Saturday, August 3, 2013

Supreme Court releases 30,000 thugs from prison to attack the public



A World Gone Mad
Liberals on Supreme Court order over 30,000 thugs 
freed from prison to prey on a helpless public


Four Democrat liberals on the U.S. Supreme Court were joined by two "Conservative" Republicans and refused Friday to let California delay the release of thousands of inmates from state prisons to relieve crowding.

In an act of total insanity the Court ignored the 10th Amendment of the Bill of Rights and ordered the release into the public of tens of thousands of violent criminals.

In June, a lower court ordered California to release about 10,000 inmates — nearly 8 percent of all state prisoners — by the end of the year to improve to improve medical and mental health treatment. Gov. Jerry Brown last month asked the Supreme Court to delay the order, arguing that it would jeopardize public safety.

Brown also blasted the decision Friday, saying, "California must now release upon the public nearly 10,000 inmates convicted of serious crimes, about 1,000 for every city larger than Santa Ana," reports US News NBC.


The legal issue was Brown's request for a stay of a ruling by a three-judge panel of the U.S. District Court for Northern California ordering the state to release about 9,600 inmates in the short term as part of larger proceedings requiring it to reduce its prison population by about 30,000.

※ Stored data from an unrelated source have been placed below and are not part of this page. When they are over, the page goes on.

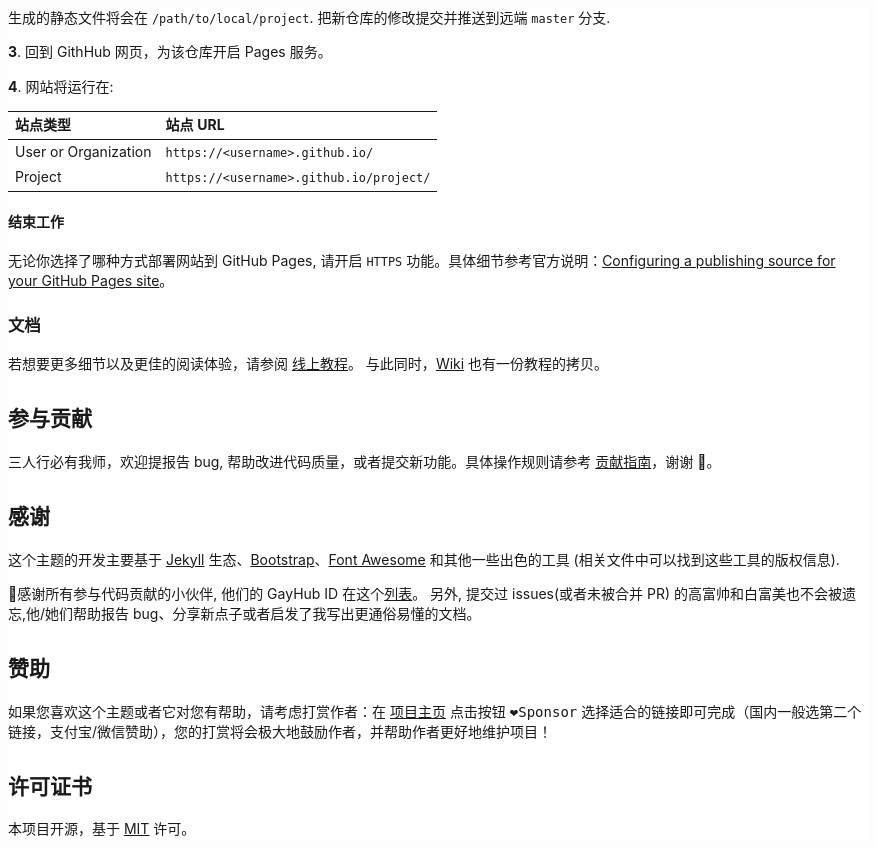 生成的静态文件将会在 `/path/to/local/project`. 把新仓库的修改提交并推送到远端 `master` 分支.

**3**. 回到 GithHub 网页，为该仓库开启 Pages 服务。

**4**. 网站将运行在:

|站点类型 | 站点 URL |
|:---|:---|
|User or Organization | `https://<username>.github.io/`|
|Project| `https://<username>.github.io/project/`|

#### 结束工作

无论你选择了哪种方式部署网站到 GitHub Pages, 请开启 `HTTPS` 功能。具体细节参考官方说明：[Configuring a publishing source for your GitHub Pages site](https://help.github.com/en/github/working-with-github-pages/securing-your-github-pages-site-with-https)。

### 文档

若想要更多细节以及更佳的阅读体验，请参阅 [线上教程](https://chirpy.cotes.info/categories/tutorial/)。 与此同时，[Wiki](https://github.com/cotes2020/jekyll-theme-chirpy/wiki) 也有一份教程的拷贝。


## 参与贡献

三人行必有我师，欢迎提报告 bug, 帮助改进代码质量，或者提交新功能。具体操作规则请参考 [贡献指南](../.github/CONTRIBUTING.md)，谢谢 🙏。

## 感谢

这个主题的开发主要基于 [Jekyll](https://jekyllrb.com/) 生态、[Bootstrap](https://getbootstrap.com/)、[Font Awesome](https://fontawesome.com/) 和其他一些出色的工具 (相关文件中可以找到这些工具的版权信息).

:tada:感谢所有参与代码贡献的小伙伴, 他们的 GayHub ID 在这个[列表](https://github.com/cotes2020/jekyll-theme-chirpy/graphs/contributors)。 另外, 提交过 issues(或者未被合并 PR) 的高富帅和白富美也不会被遗忘,他/她们帮助报告 bug、分享新点子或者启发了我写出更通俗易懂的文档。


## 赞助

如果您喜欢这个主题或者它对您有帮助，请考虑打赏作者：在 [项目主页](https://github.com/cotes2020/jekyll-theme-chirpy) 点击按钮 <kbd>:heart:Sponsor</kbd> 选择适合的链接即可完成（国内一般选第二个链接，支付宝/微信赞助），您的打赏将会极大地鼓励作者，并帮助作者更好地维护项目！


## 许可证书

本项目开源，基于 [MIT](https://github.com/cotes2020/jekyll-theme-chirpy/blob/master/LICENSE) 许可。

The panel's demands, Brown has argued repeatedly, create a serious public safety threat. The state had asked the high court to put the panel's order on hold while an appeal goes forward.

But the Supreme Court was not persuaded. The majority denied Brown's request for a stay without comment.

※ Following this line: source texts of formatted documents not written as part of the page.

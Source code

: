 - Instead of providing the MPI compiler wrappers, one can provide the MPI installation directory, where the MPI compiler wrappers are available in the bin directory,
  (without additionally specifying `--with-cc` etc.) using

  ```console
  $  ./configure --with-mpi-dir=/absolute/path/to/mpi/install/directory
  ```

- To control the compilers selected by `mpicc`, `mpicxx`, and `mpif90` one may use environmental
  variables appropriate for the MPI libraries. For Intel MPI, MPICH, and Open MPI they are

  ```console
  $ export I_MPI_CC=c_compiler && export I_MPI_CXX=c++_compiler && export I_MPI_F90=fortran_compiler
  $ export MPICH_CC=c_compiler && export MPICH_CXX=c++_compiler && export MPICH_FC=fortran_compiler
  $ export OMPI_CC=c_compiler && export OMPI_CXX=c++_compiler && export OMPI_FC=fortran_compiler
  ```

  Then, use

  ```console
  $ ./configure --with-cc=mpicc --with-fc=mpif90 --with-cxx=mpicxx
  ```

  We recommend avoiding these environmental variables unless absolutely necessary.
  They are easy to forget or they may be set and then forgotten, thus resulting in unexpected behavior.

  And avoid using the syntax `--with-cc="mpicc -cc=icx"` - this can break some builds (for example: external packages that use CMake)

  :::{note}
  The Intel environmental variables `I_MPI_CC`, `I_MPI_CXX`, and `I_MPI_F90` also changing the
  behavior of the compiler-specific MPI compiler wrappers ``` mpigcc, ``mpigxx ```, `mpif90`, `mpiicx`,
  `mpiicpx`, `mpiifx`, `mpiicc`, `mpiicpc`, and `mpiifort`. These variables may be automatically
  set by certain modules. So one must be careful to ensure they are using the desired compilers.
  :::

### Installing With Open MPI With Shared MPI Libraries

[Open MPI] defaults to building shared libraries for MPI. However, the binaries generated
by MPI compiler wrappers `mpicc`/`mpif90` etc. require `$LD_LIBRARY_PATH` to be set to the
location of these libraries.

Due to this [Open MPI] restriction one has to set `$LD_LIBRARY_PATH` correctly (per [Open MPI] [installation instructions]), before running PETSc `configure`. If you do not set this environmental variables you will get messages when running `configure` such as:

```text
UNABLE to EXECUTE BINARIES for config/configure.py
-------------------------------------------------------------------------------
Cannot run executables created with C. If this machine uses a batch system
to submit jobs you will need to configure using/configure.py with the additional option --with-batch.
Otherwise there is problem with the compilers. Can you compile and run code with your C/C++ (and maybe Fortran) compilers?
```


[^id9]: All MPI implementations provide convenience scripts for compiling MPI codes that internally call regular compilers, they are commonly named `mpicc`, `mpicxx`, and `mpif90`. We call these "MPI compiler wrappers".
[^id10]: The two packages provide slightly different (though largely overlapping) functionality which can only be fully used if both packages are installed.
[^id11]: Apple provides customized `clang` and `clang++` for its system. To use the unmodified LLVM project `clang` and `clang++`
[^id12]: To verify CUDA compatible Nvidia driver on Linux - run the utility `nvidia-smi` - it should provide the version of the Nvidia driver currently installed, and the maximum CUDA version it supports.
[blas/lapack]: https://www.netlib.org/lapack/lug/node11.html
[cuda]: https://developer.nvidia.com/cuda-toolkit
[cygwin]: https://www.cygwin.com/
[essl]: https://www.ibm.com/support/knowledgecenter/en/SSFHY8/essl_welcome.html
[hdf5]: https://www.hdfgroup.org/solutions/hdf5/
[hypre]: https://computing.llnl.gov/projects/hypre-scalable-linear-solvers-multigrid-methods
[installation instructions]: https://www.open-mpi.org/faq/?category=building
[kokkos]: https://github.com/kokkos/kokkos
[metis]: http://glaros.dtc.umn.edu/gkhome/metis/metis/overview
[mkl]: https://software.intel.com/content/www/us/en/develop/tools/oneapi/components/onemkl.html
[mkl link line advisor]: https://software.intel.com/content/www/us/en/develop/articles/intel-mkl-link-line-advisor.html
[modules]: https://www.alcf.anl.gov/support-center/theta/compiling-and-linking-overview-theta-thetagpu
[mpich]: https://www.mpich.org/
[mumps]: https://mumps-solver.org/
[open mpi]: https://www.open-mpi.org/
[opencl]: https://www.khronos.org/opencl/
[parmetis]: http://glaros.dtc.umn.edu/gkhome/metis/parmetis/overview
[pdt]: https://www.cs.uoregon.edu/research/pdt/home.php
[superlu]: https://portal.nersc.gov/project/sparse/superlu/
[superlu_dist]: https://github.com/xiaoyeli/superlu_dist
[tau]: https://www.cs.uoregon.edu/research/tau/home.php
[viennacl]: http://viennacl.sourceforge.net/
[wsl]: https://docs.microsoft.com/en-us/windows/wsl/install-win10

Justice Antonin Scalia wrote a sharply worded dissent, which Justice Clarence Thomas joined. Justice Samuel Alito also dissented, but he did not join Scalia.

Scalia wrote that he does not believe the federal courts have the authority to order California to remove thousands of inmates from its prison system.

"California must now release upon the public nearly 10,000 inmates convicted of serious crimes — about 1,000 for every city larger than Santa Ana," he wrote. The order, he wrote, goes "beyond the power of the courts."